Wulff im TV: Haltung verloren

Zwei Jahre nach dem Rücktritt des Bundespräsidenten Christian Wulff bringt Sat.1 dessen Geschichte als Dokudrama ins Fernsehen. Regisseur Thomas Schadt zeigt ihn als Getriebenen und Opfer seiner eigenen Arroganz. Eine Filmkritik von Anna Lutz
Von PRO
Das Ehepaar Wulff (Kai Wiesinger, Anja Kling) im Film "Der Rücktritt"
„Das Amt hat ihn verdorben“, sagt Olaf Glaeseker, gespielt von Holger Kunkel, in „Der Rücktritt“ über Christian Wulff (Kai Wiesinger). Es ist der Tag seiner Entlassung als Sprecher des Bundespräsidenten im Dezember 2011. Seine Freundschaft zum Eventmanager Manfred Schmidt wurde Glaeseker zum Verhängnis. Schon seit Wochen suchten Journalisten nach Anhaltspunkten für eine Bestechlichkeit Wulffs. Ein auf unübliche Weise gewährter Hauskredit hatte den Bild-Reporter Martin Heidemanns, im Film verkörpert durch Thorsten Merten, auf die Spur des Präsidenten gebracht. Nichts kann ein Staatsoberhaupt an dieser Stelle weniger vertragen als einen Sprecher, der selbst im Verdacht der Bestechlichkeit steht. Glaeseker – der einst engste Vertraute und Freund Wulffs – muss seinen Hut nehmen, damit der Chef im Amt bleiben kann. Etwas hatte sich verändert im Schloss Bellevue. „Der Rücktritt“ lässt mutmaßen, dass es Wulff selbst war, dem der mit seinem Amt verbundene Ruhm zu Kopf gestiegen ist.

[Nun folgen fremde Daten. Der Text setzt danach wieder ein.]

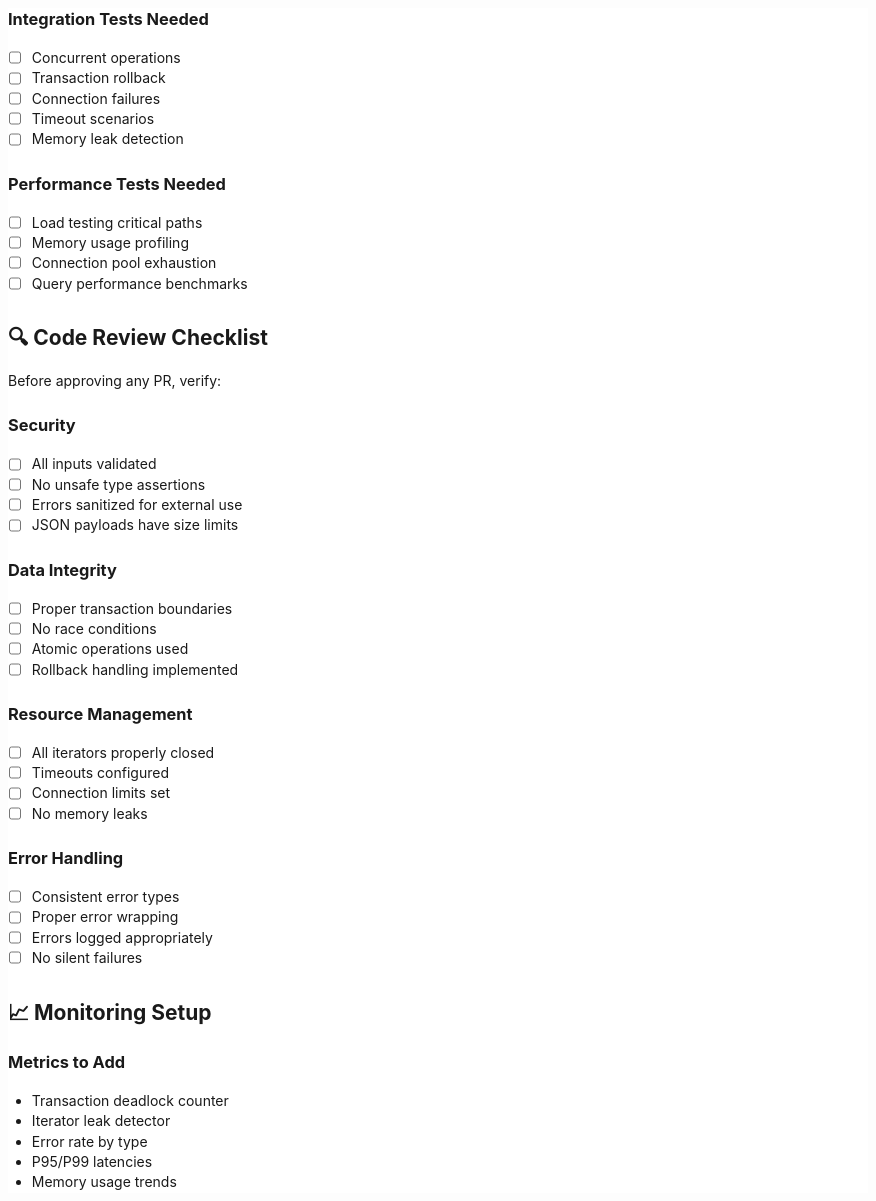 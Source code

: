 ### Integration Tests Needed
- [ ] Concurrent operations
- [ ] Transaction rollback
- [ ] Connection failures
- [ ] Timeout scenarios
- [ ] Memory leak detection

### Performance Tests Needed
- [ ] Load testing critical paths
- [ ] Memory usage profiling
- [ ] Connection pool exhaustion
- [ ] Query performance benchmarks

## 🔍 Code Review Checklist

Before approving any PR, verify:

### Security
- [ ] All inputs validated
- [ ] No unsafe type assertions
- [ ] Errors sanitized for external use
- [ ] JSON payloads have size limits

### Data Integrity
- [ ] Proper transaction boundaries
- [ ] No race conditions
- [ ] Atomic operations used
- [ ] Rollback handling implemented

### Resource Management
- [ ] All iterators properly closed
- [ ] Timeouts configured
- [ ] Connection limits set
- [ ] No memory leaks

### Error Handling
- [ ] Consistent error types
- [ ] Proper error wrapping
- [ ] Errors logged appropriately
- [ ] No silent failures

## 📈 Monitoring Setup

### Metrics to Add
- Transaction deadlock counter
- Iterator leak detector
- Error rate by type
- P95/P99 latencies
- Memory usage trends
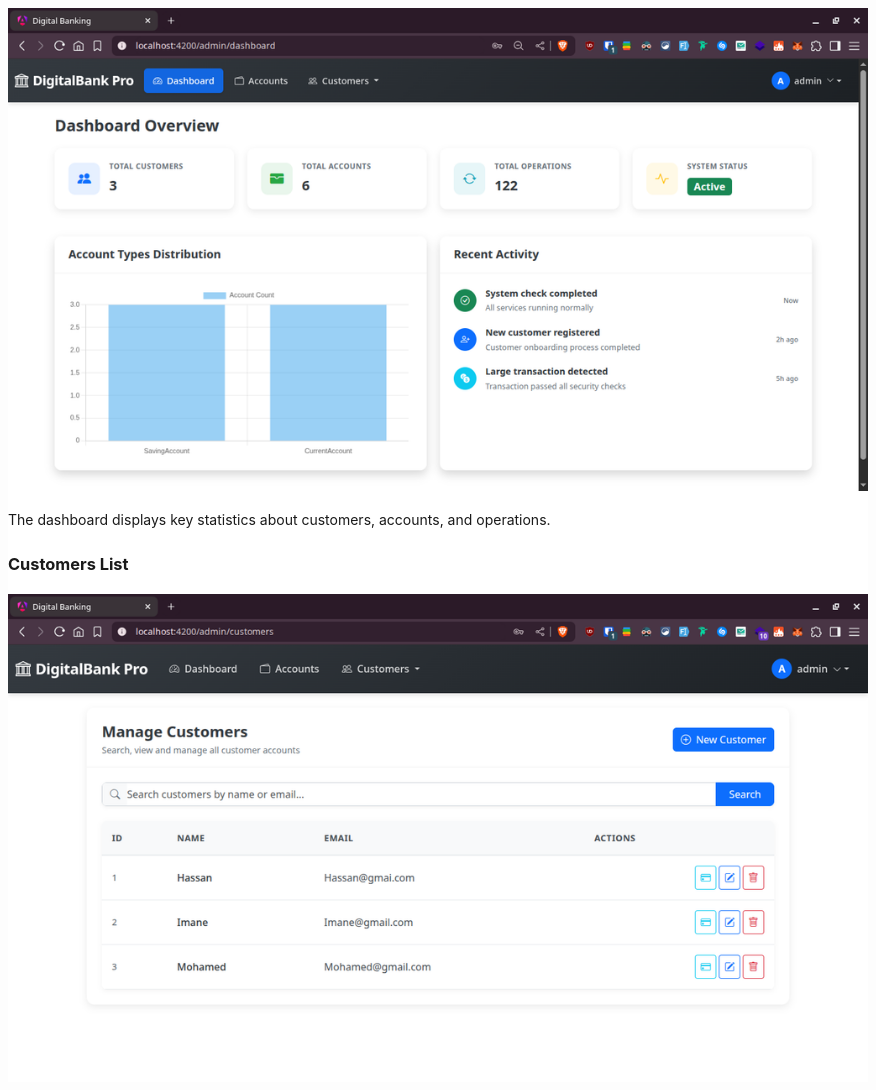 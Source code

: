 ![Dashboard](screenshots/dashboard.png)

The dashboard displays key statistics about customers, accounts, and operations.

### Customers List
![Customers List](screenshots/custumers.png)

Ein Film, den viele nicht wollten

Am 25. Februar um 20.15 Uhr zeigt Sat.1 den Film, den die Öffentlich-Rechtlichen ebensowenig wollten wie das Noch-Ehepaar Wulff. Während die Ablehnung Letzterer durchaus verständlich ist, darf man sich fragen, was ARD und ZDF davon abgehalten hat, das TV-Stück ins Programm zu nehmen. Denn die Macher haben eine gute Idee grandios umgesetzt. Immer wieder wechseln sich im Film gespielte Szenen mit tatsächlichen Zeitdokumenten aus TV-Sendungen und sonstigen Aufnahmen ab. Grundlage des Films ist das Buch „Affäre Wulff“ von Martin Heidemanns und Nikolaus Harbusch, den Journalisten der Bild, die die Ereignisse selbst miterlebt und zum Teil aufgedeckt hatten. Doch auch Spiegel-Autor Jan Fleischhauer stand dem Filmteam beratend zur Seite. Ein ganzes Jahr lang sichtete ein Mitarbeiter Realmaterial, das am Ende in die Produktion einfließen sollte. Wir haben es also mit einem durchaus hochwertigen Werk zu tun – das mag man von einem Sender wie Sat.1 nicht unbedingt erwarten, es steht ihm aber gut zu Gesicht. Regisseur Schadt zeigt nicht nur Glaeseker als Leidtragenden der Causa Wulff. Für viele vielleicht noch überraschender: Auch Bettina Wulff, dargestellt durch Anja Kling, stilisieren die Filmmacher zum Opfer der Ereignisse, die Deutschland rund um die Jahreswende 2011/2012 beschäftigten. Als seelisches Wrack mit verweinten Augen kämpft sie sich an der Seite ihres Mannes durch diese Zeit, fühlt sich als Gefangene im goldenen Käfig und ist erschüttert über permanente Grenzüberschreitungen der Presse. Die thematisiert der Film ebenso wie das unrühmliche Lavieren Wulffs in der Affäre. Aussitzen ist sein Mittel der Wahl, alles offen legen, das von Glaeseker. Auch das führt letztendlich zum Bruch zwischen den Männern.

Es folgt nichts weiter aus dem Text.